### BRIEF
Quote the records beneath, complete and exact. Leave out images.

### RECORDS FOR PROCESSING
[Start of Attachment]

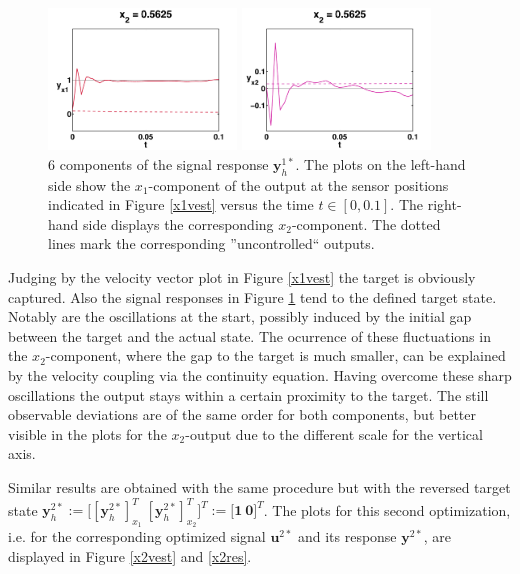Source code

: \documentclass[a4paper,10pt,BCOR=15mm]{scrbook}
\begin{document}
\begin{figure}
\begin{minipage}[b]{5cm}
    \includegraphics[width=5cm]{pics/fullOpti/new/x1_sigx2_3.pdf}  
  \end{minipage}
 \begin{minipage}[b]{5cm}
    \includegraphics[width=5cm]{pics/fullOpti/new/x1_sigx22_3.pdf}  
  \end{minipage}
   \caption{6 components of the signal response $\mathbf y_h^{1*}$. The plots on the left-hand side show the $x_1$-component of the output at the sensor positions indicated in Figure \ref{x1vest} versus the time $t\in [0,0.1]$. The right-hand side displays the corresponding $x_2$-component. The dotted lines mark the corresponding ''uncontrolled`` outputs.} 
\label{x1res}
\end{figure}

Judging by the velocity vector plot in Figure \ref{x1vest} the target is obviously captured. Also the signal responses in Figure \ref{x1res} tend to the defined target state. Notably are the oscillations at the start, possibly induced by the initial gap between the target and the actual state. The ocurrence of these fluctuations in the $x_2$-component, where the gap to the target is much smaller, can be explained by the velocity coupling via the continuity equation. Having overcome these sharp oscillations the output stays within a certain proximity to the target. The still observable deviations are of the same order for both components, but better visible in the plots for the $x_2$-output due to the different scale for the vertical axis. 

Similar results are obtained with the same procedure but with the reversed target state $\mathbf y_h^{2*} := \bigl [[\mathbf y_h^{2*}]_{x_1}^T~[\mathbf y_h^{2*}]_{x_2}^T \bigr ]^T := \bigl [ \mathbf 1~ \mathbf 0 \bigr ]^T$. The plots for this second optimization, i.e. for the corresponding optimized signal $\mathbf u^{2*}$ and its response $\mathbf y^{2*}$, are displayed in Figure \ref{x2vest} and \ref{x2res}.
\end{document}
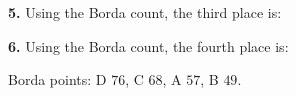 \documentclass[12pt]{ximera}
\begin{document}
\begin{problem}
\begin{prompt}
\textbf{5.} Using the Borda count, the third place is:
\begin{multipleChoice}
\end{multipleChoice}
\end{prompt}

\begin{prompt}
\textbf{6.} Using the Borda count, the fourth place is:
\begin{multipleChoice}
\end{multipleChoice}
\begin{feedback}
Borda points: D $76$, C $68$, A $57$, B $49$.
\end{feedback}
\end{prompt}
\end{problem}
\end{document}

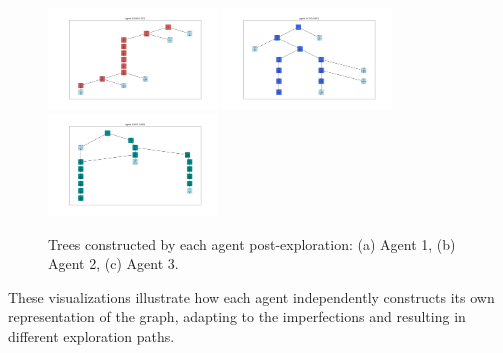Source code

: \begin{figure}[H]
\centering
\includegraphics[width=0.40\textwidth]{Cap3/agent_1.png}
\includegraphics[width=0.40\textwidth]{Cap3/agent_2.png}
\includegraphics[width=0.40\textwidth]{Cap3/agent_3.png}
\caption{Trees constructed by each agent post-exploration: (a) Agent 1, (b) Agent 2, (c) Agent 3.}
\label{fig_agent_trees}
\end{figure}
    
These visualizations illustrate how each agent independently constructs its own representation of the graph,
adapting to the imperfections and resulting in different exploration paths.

[End of Attachment]

### ANSWER TO THIS TASK
Source code

: \documentclass[a4paper,10pt,BCOR=15mm]{scrbook}
\begin{document}
\begin{figure}
\begin{minipage}[b]{5cm}
    \includegraphics[width=5cm]{pics/fullOpti/new/x1_sigx2_3.pdf}  
  \end{minipage}
 \begin{minipage}[b]{5cm}
    \includegraphics[width=5cm]{pics/fullOpti/new/x1_sigx22_3.pdf}  
  \end{minipage}
   \caption{6 components of the signal response $\mathbf y_h^{1*}$. The plots on the left-hand side show the $x_1$-component of the output at the sensor positions indicated in Figure \ref{x1vest} versus the time $t\in [0,0.1]$. The right-hand side displays the corresponding $x_2$-component. The dotted lines mark the corresponding ''uncontrolled`` outputs.} 
\label{x1res}
\end{figure}

Judging by the velocity vector plot in Figure \ref{x1vest} the target is obviously captured. Also the signal responses in Figure \ref{x1res} tend to the defined target state. Notably are the oscillations at the start, possibly induced by the initial gap between the target and the actual state. The ocurrence of these fluctuations in the $x_2$-component, where the gap to the target is much smaller, can be explained by the velocity coupling via the continuity equation. Having overcome these sharp oscillations the output stays within a certain proximity to the target. The still observable deviations are of the same order for both components, but better visible in the plots for the $x_2$-output due to the different scale for the vertical axis. 

Similar results are obtained with the same procedure but with the reversed target state $\mathbf y_h^{2*} := \bigl [[\mathbf y_h^{2*}]_{x_1}^T~[\mathbf y_h^{2*}]_{x_2}^T \bigr ]^T := \bigl [ \mathbf 1~ \mathbf 0 \bigr ]^T$. The plots for this second optimization, i.e. for the corresponding optimized signal $\mathbf u^{2*}$ and its response $\mathbf y^{2*}$, are displayed in Figure \ref{x2vest} and \ref{x2res}.
\end{document}
 \documentclass[12pt]{ximera}
\begin{document}
\begin{problem}
\begin{prompt}
\textbf{5.} Using the Borda count, the third place is:
\begin{multipleChoice}
\end{multipleChoice}
\end{prompt}

\begin{prompt}
\textbf{6.} Using the Borda count, the fourth place is:
\begin{multipleChoice}
\end{multipleChoice}
\begin{feedback}
Borda points: D $76$, C $68$, A $57$, B $49$.
\end{feedback}
\end{prompt}
\end{problem}
\end{document}

Source code

: \begin{figure}[H]
\centering
\includegraphics[width=0.40\textwidth]{Cap3/agent_1.png}
\includegraphics[width=0.40\textwidth]{Cap3/agent_2.png}
\includegraphics[width=0.40\textwidth]{Cap3/agent_3.png}
\caption{Trees constructed by each agent post-exploration: (a) Agent 1, (b) Agent 2, (c) Agent 3.}
\label{fig_agent_trees}
\end{figure}
    
These visualizations illustrate how each agent independently constructs its own representation of the graph,
adapting to the imperfections and resulting in different exploration paths.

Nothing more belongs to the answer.